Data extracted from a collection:
# # # #

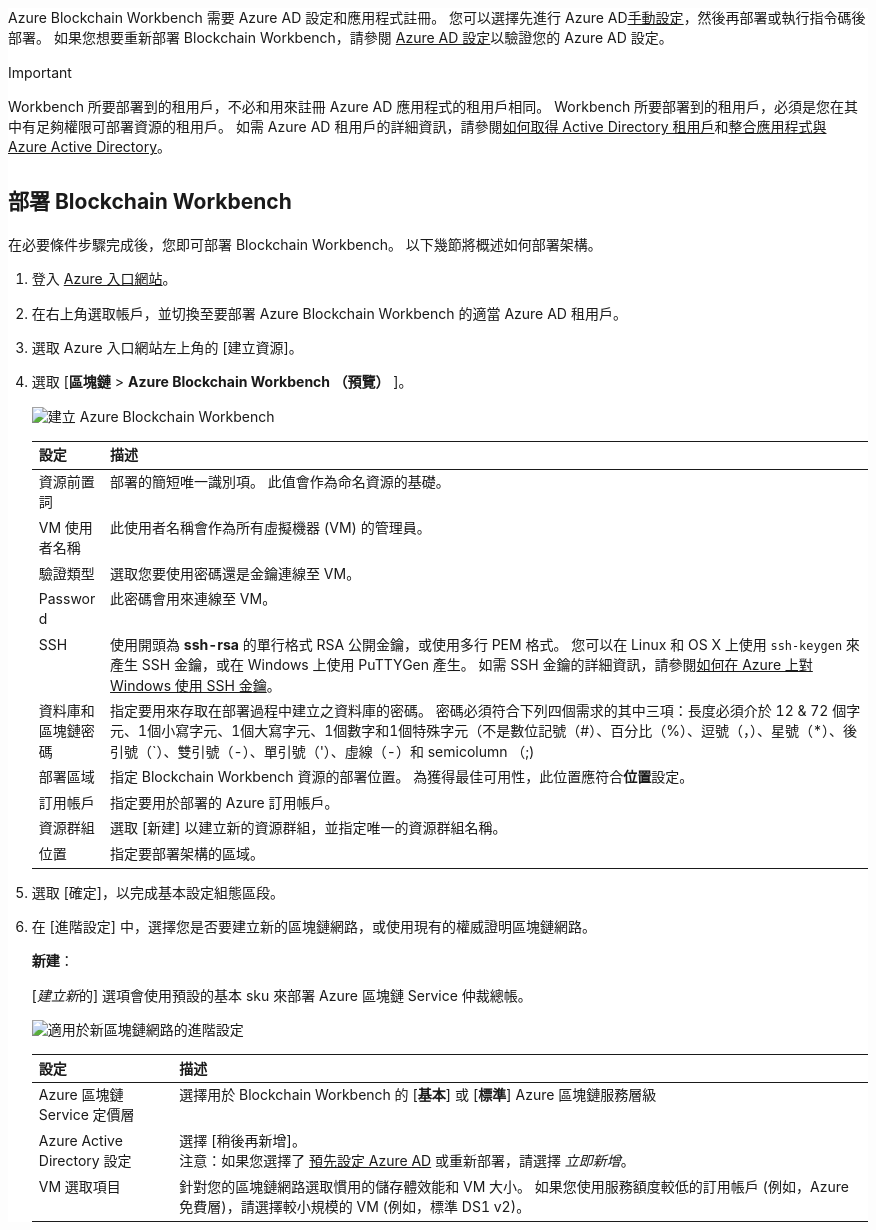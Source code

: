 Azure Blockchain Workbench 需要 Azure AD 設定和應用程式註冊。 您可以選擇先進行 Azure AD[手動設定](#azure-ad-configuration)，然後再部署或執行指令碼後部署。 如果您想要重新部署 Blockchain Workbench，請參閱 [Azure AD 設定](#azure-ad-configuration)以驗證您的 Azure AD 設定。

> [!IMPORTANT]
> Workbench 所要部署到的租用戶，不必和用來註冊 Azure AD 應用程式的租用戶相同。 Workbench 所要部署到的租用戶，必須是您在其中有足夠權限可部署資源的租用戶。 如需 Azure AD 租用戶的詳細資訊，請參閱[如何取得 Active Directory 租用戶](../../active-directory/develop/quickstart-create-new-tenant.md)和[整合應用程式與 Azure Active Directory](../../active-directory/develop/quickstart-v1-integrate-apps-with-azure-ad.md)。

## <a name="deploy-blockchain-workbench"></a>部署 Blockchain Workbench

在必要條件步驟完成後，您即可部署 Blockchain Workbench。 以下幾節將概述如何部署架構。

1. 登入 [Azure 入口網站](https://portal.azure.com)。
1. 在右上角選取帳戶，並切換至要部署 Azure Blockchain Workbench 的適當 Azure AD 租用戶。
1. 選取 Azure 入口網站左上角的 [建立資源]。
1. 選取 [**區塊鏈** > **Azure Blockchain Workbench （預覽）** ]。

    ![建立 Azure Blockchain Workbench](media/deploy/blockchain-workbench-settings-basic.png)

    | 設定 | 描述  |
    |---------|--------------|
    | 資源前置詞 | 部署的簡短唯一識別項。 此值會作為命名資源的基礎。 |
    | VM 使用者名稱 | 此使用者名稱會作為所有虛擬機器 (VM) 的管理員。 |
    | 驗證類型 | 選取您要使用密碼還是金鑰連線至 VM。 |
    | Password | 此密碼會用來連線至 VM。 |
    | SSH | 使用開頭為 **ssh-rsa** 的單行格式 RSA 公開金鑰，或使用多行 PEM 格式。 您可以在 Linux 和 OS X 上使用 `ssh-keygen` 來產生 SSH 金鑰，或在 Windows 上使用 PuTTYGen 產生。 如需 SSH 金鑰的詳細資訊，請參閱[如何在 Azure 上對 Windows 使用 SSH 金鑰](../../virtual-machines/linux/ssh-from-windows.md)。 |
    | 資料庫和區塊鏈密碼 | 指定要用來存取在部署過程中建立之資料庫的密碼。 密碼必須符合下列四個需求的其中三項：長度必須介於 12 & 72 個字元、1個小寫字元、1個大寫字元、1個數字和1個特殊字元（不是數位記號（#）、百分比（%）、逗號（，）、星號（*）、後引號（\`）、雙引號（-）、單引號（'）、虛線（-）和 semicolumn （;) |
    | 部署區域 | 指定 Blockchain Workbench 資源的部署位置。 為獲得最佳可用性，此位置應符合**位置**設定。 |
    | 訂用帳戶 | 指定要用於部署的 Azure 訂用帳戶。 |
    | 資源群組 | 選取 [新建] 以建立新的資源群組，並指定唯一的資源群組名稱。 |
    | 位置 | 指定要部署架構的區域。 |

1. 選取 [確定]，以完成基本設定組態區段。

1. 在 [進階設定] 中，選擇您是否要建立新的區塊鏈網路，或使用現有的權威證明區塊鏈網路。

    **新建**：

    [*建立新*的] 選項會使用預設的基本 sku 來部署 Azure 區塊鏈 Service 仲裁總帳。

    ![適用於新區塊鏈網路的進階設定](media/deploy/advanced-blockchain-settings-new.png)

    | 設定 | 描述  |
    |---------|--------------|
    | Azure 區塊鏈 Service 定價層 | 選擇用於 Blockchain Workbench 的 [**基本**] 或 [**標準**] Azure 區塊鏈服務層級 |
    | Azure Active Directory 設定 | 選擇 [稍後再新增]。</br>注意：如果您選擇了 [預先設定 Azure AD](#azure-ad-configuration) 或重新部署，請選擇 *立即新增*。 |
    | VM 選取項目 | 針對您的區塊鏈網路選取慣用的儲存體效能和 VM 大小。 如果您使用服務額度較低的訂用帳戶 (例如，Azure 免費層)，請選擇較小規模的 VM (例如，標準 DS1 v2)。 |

# # # #

Select all lines with the word "settings" from the entries above.

    ![建立 Azure Blockchain Workbench](media/deploy/blockchain-workbench-settings-basic.png)
    ![適用於新區塊鏈網路的進階設定](media/deploy/advanced-blockchain-settings-new.png)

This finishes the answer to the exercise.